Task statement — In the listing below, locate the line containing "tagged with ‘finance'" and the line containing "originalName:b* → List". Output both of them and every line between, exactly as written, and nothing more.

Task input —

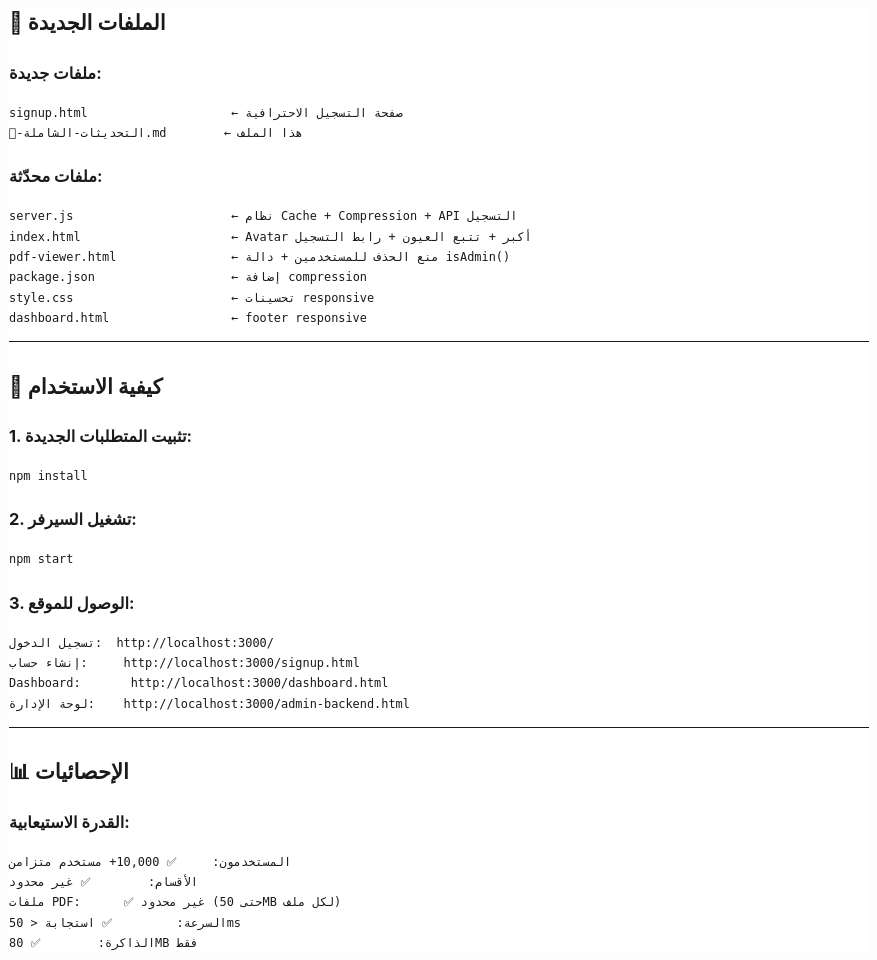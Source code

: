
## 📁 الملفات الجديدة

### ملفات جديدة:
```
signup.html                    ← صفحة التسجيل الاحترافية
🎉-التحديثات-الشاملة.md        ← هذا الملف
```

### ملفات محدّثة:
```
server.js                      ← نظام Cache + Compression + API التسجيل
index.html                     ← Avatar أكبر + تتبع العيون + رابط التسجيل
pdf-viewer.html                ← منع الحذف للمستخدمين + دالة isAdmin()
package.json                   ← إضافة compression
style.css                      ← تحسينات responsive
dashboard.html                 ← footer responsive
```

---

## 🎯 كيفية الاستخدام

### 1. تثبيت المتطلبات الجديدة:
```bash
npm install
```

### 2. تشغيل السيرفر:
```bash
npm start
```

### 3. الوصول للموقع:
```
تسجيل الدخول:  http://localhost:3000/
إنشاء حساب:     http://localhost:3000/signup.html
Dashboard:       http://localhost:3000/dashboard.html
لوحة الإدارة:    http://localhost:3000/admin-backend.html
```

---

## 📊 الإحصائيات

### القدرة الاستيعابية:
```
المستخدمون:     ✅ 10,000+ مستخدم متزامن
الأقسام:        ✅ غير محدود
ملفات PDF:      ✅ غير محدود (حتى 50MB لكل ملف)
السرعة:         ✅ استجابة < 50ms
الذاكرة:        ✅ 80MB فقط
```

---

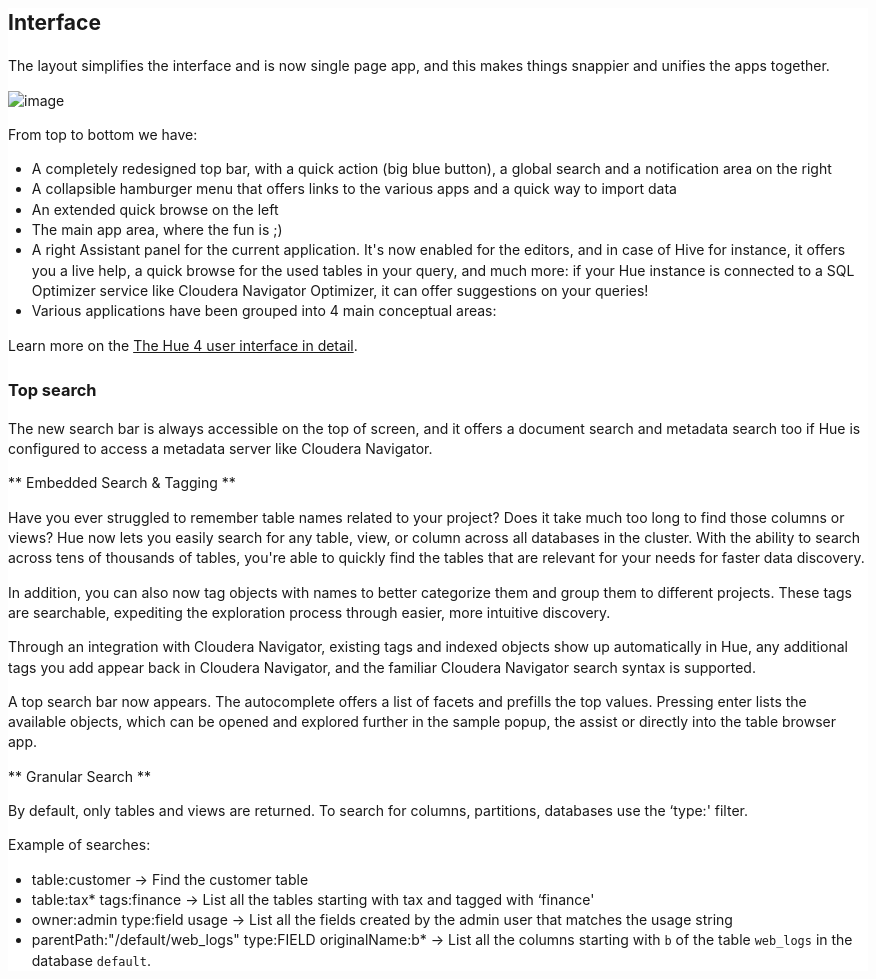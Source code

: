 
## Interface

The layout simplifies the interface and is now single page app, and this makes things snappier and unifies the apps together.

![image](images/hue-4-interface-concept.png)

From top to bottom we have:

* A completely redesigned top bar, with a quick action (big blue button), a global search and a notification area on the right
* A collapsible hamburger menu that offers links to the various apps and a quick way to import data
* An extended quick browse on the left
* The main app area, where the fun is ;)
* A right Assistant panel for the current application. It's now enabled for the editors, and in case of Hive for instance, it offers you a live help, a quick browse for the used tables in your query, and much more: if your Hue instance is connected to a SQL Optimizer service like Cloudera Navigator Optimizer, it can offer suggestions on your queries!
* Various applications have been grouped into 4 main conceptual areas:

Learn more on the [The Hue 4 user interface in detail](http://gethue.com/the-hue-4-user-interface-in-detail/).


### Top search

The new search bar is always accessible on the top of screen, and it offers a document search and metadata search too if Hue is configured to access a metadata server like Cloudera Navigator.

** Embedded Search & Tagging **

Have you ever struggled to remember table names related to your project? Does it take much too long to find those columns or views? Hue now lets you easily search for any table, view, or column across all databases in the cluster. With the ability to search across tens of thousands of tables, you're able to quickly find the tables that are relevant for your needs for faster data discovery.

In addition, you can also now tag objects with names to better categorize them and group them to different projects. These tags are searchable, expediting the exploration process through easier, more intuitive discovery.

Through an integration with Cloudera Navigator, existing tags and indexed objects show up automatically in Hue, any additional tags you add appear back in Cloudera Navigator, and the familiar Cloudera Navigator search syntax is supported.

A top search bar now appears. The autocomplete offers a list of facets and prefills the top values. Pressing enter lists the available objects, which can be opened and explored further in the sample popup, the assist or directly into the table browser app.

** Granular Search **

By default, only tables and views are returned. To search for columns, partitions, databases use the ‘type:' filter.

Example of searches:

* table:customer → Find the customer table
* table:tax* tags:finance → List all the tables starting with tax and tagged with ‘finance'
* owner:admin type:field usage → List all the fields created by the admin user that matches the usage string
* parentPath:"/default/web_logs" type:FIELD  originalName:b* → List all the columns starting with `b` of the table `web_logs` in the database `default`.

==

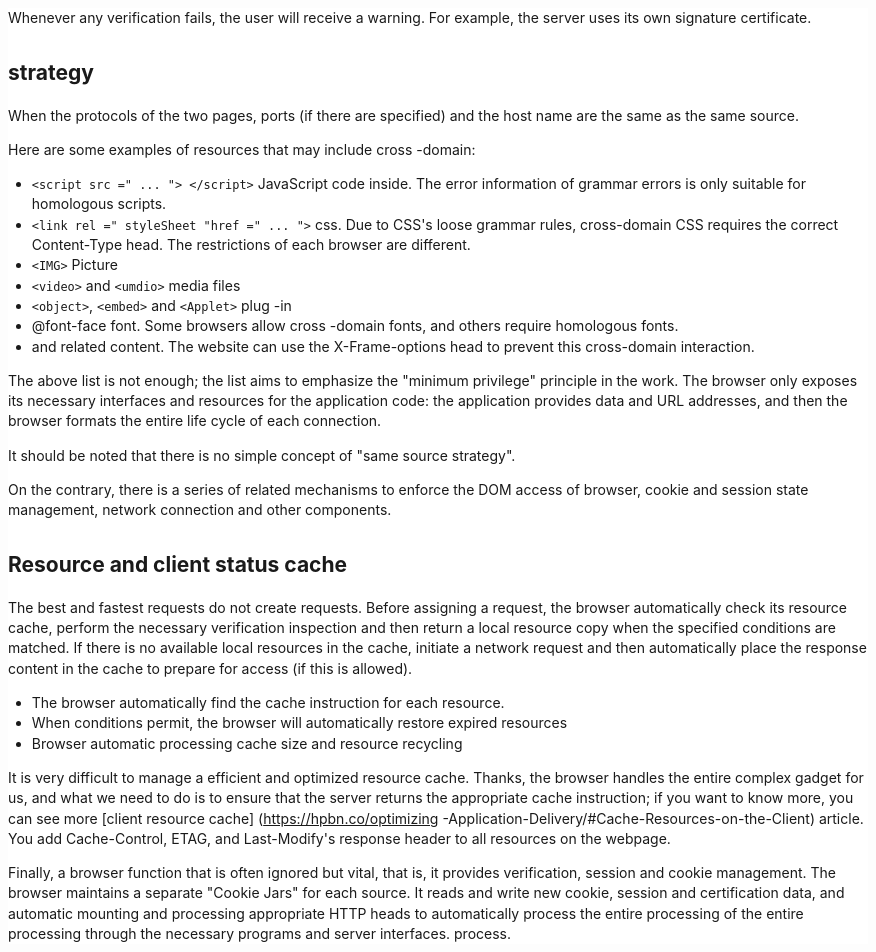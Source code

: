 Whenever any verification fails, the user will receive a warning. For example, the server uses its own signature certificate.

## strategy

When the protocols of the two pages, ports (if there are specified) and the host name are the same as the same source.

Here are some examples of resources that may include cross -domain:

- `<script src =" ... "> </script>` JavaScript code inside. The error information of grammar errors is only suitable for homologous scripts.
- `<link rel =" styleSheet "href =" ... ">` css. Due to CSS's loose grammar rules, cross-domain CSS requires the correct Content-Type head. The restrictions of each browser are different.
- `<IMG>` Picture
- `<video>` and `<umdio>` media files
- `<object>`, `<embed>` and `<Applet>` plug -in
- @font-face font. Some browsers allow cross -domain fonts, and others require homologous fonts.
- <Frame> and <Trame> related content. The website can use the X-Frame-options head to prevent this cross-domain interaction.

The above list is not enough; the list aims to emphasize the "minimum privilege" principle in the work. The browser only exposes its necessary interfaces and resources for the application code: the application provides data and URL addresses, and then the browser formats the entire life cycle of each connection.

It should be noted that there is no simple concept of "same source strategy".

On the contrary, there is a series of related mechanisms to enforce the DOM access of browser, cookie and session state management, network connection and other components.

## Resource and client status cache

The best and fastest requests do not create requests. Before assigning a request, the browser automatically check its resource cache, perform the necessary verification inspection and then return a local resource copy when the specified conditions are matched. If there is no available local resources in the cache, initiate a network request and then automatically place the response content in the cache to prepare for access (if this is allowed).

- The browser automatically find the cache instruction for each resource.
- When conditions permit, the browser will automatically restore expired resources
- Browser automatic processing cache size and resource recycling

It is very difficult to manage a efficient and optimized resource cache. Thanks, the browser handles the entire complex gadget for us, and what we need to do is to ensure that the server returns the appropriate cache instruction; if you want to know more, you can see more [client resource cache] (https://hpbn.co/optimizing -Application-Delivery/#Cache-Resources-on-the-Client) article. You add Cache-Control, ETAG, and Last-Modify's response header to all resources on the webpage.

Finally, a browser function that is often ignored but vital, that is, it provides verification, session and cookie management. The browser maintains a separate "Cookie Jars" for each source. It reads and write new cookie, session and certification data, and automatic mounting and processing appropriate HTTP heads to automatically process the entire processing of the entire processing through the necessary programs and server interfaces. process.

Final answer —
* table:tax* tags:finance → List all the tables starting with tax and tagged with ‘finance'
* owner:admin type:field usage → List all the fields created by the admin user that matches the usage string
* parentPath:"/default/web_logs" type:FIELD  originalName:b* → List all the columns starting with `b` of the table `web_logs` in the database `default`.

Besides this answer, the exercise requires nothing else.